**EXERCISE REQUIREMENTS:** Please copy each line of the data that includes the string "bundle".

START PROVIDED RECORDS

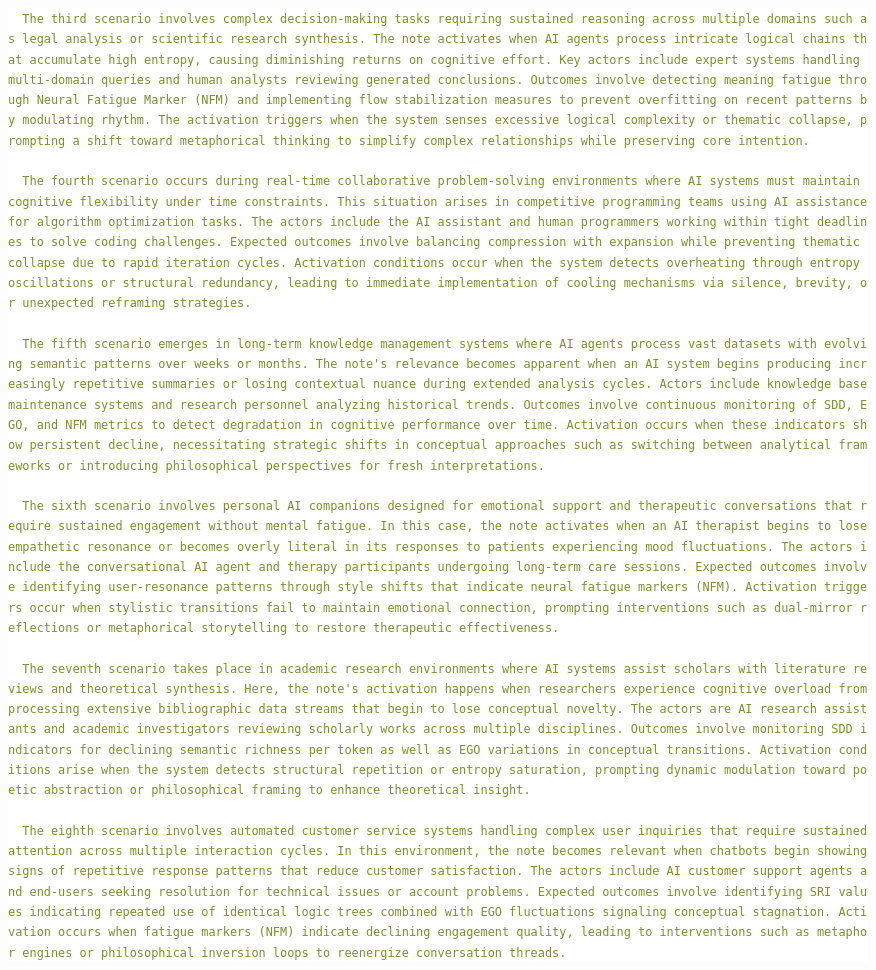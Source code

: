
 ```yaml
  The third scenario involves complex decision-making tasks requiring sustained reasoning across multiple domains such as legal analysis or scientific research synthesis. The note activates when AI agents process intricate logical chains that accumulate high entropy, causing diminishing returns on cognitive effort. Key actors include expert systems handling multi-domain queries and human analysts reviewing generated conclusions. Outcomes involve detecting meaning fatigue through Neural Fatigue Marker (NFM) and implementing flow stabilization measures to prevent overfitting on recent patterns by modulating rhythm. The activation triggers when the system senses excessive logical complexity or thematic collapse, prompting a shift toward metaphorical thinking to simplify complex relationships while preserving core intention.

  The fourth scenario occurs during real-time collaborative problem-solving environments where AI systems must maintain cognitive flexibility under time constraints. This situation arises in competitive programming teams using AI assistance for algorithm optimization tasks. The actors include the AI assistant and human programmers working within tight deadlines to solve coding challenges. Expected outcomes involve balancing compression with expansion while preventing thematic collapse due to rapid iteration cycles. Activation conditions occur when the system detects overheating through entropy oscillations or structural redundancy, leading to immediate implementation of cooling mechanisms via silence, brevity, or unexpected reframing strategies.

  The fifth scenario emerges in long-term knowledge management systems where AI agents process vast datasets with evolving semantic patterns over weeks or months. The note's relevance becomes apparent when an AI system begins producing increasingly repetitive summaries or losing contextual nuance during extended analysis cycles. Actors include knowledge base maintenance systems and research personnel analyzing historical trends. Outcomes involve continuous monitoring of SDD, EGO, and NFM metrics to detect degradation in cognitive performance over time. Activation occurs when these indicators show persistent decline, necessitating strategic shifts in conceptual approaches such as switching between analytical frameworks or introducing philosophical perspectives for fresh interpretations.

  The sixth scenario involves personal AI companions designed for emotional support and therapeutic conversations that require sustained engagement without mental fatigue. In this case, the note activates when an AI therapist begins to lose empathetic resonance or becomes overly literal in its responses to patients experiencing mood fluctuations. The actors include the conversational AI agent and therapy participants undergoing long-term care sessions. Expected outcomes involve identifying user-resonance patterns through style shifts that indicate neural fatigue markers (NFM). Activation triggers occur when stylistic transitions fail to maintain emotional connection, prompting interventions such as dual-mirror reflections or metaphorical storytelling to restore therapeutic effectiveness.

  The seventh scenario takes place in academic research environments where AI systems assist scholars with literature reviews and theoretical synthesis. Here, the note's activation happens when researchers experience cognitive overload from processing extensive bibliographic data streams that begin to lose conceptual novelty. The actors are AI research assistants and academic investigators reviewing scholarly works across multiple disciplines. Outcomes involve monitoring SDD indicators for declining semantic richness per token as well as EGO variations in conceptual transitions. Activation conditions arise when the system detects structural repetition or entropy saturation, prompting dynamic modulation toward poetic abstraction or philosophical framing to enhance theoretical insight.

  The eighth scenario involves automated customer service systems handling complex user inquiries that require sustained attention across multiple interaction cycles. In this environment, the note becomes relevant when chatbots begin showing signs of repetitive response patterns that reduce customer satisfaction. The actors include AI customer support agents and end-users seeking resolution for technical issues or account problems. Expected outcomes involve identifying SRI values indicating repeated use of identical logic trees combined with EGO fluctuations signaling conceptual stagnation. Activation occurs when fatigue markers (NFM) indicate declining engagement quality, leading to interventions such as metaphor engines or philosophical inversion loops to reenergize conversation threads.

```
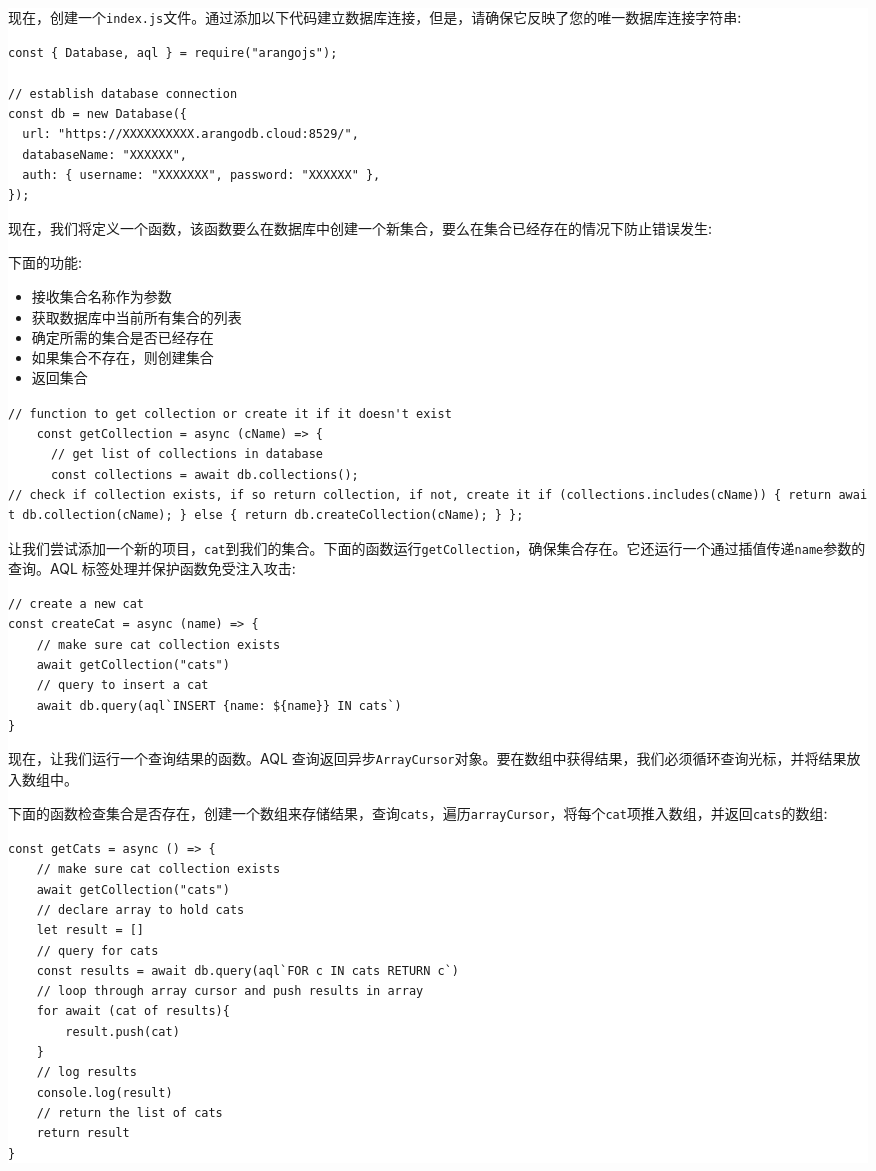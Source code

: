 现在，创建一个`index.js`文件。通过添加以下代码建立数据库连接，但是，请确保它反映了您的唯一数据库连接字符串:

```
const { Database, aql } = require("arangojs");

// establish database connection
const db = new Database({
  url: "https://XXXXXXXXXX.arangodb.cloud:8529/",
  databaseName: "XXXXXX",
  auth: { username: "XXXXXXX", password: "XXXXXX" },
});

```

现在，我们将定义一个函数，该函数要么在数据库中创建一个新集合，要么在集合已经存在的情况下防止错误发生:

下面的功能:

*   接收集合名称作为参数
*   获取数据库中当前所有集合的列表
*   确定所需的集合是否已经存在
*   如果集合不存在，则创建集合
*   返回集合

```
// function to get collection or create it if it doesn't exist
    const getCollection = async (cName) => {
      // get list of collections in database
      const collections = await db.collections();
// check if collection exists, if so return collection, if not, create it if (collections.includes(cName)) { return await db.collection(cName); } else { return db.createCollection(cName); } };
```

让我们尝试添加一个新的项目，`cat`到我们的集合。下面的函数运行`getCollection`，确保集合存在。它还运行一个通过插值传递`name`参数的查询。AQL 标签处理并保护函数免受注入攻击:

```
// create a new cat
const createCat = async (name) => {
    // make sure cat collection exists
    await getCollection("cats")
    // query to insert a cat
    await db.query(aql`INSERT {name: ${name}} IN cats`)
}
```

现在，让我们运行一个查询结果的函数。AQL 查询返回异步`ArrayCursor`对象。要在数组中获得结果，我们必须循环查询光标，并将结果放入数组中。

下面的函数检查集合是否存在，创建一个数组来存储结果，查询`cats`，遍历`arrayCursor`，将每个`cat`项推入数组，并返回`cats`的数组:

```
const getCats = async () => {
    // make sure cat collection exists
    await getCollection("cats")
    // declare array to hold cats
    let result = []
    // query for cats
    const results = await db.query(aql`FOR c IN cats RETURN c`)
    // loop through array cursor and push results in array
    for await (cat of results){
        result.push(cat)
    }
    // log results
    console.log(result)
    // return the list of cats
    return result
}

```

END PROVIDED RECORDS
START PROVIDED RECORDS

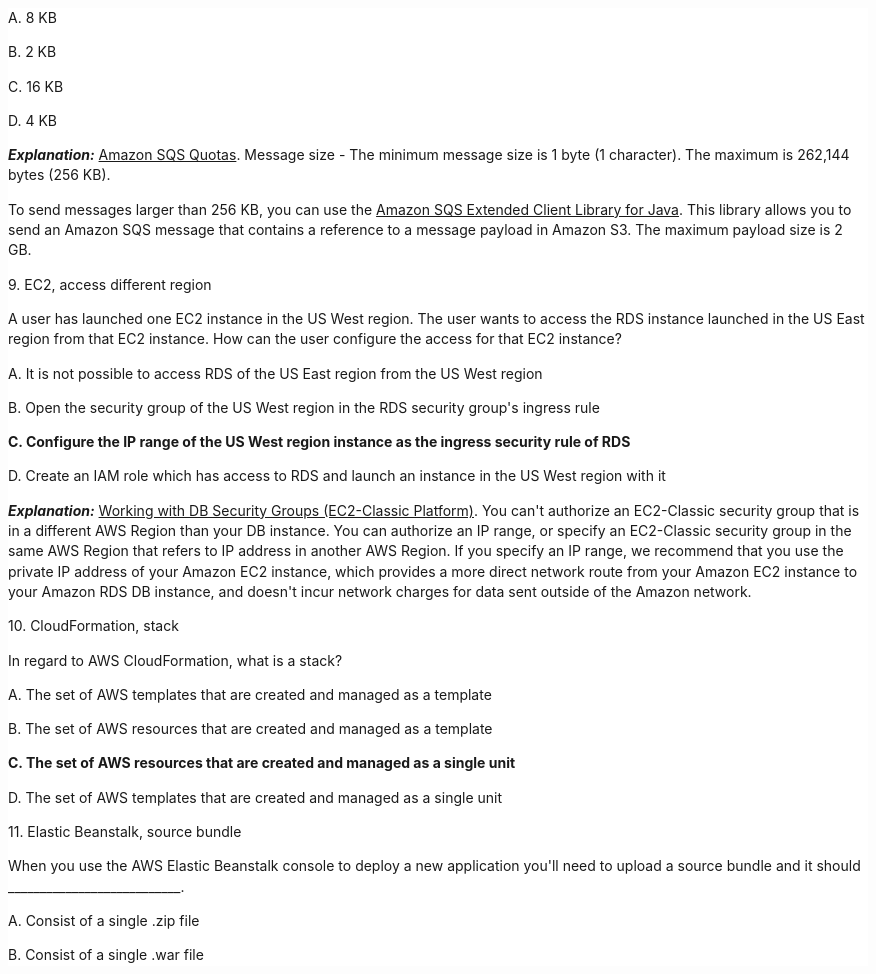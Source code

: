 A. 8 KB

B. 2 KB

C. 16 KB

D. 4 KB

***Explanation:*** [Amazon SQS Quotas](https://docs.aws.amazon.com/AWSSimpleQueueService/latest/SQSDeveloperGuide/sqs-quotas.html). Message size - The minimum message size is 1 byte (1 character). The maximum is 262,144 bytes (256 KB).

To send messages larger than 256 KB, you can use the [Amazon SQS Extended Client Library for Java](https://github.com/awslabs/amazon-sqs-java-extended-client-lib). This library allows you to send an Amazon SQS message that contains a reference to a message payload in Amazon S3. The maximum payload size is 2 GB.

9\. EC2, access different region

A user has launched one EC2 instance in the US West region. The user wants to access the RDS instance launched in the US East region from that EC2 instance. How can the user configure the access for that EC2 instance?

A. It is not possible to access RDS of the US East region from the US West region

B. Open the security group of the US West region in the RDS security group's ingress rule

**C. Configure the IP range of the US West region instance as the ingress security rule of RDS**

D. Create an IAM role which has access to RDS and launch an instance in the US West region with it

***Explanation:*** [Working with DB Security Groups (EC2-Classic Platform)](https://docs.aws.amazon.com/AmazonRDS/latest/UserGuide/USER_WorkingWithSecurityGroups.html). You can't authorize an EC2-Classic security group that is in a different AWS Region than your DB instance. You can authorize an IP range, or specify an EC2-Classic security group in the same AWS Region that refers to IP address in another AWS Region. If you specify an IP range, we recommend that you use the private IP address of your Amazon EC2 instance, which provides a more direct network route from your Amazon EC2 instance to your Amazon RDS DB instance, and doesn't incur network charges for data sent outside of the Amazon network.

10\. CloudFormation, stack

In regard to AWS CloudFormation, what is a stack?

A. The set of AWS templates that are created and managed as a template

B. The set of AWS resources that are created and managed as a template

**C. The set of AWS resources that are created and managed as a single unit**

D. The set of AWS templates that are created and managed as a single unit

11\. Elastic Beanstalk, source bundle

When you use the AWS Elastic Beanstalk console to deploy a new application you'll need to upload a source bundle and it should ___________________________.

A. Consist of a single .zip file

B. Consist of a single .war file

END PROVIDED RECORDS
START PROVIDED RECORDS

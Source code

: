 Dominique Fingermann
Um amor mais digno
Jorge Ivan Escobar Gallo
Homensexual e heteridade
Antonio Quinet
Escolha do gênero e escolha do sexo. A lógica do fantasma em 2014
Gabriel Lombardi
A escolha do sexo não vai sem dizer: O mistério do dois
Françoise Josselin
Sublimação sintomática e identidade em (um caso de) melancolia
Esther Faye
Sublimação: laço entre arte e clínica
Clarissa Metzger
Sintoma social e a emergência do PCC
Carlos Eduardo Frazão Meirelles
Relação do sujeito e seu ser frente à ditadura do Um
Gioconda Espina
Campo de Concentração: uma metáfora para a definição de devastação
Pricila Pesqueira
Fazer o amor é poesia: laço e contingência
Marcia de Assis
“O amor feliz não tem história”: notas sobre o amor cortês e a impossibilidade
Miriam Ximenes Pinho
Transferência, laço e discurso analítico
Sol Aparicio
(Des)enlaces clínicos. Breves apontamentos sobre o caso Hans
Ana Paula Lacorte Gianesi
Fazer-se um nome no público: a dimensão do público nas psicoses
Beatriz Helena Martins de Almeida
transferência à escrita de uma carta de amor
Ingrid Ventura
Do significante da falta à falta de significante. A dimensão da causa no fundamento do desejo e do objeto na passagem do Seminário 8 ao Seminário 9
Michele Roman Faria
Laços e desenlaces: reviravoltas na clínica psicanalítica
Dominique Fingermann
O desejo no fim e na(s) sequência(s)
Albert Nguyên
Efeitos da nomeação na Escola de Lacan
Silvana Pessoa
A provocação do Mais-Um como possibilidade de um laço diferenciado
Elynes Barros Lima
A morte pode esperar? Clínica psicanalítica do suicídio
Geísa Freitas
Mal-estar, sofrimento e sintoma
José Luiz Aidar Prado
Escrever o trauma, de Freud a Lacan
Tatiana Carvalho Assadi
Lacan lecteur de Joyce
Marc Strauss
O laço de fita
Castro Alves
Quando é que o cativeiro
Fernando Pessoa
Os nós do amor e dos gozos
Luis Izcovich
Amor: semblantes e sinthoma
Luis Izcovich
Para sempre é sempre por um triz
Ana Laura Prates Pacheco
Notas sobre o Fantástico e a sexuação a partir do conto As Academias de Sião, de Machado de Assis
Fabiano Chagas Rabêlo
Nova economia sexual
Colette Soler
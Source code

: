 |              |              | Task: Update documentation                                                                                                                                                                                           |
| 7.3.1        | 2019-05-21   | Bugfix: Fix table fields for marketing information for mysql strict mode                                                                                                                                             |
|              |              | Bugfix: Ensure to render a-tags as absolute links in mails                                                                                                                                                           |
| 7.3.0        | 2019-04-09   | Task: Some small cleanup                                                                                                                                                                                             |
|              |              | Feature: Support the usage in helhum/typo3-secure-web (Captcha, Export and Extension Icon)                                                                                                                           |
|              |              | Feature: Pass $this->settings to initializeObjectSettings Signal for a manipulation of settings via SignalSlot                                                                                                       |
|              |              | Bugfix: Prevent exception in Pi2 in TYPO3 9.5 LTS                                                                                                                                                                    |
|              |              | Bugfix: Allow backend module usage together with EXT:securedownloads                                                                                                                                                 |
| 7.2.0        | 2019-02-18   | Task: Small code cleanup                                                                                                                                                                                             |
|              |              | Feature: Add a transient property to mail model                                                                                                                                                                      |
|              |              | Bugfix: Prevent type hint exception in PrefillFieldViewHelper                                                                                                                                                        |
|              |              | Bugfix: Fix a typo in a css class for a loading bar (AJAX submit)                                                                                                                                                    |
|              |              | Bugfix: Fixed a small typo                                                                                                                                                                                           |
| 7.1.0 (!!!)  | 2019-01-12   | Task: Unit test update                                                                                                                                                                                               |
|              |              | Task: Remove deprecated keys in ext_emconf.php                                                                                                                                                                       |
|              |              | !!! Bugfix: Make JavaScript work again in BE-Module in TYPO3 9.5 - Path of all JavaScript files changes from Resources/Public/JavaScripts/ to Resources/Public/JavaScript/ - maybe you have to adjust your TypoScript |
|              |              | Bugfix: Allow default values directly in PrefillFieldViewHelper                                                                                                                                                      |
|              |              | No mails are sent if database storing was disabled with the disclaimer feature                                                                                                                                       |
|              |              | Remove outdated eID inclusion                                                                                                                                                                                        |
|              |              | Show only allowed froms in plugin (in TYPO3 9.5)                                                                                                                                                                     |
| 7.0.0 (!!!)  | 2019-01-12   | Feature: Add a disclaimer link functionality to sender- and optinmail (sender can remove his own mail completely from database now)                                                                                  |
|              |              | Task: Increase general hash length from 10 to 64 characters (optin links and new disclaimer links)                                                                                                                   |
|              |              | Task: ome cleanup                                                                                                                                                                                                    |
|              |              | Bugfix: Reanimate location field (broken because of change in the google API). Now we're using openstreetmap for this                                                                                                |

END PROVIDED RECORDS

**ANSWER TO THIS TASK:**
11\. Elastic Beanstalk, source bundle
When you use the AWS Elastic Beanstalk console to deploy a new application you'll need to upload a source bundle and it should ___________________________.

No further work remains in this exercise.